#### Task brief
The expected output is every entry, repeated exactly.

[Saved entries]
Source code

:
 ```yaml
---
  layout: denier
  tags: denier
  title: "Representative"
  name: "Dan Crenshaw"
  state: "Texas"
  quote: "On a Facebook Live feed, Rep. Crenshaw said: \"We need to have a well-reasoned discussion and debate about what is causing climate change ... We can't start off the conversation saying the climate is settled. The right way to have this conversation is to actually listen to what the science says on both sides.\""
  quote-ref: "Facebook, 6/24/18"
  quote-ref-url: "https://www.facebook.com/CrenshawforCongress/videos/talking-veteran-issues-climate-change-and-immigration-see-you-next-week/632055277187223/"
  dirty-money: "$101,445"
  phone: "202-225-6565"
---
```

#### Solution to this problem
Source code

:
 ```yaml
---
  layout: denier
  tags: denier
  title: "Representative"
  name: "Dan Crenshaw"
  state: "Texas"
  quote: "On a Facebook Live feed, Rep. Crenshaw said: \"We need to have a well-reasoned discussion and debate about what is causing climate change ... We can't start off the conversation saying the climate is settled. The right way to have this conversation is to actually listen to what the science says on both sides.\""
  quote-ref: "Facebook, 6/24/18"
  quote-ref-url: "https://www.facebook.com/CrenshawforCongress/videos/talking-veteran-issues-climate-change-and-immigration-see-you-next-week/632055277187223/"
  dirty-money: "$101,445"
  phone: "202-225-6565"
---
```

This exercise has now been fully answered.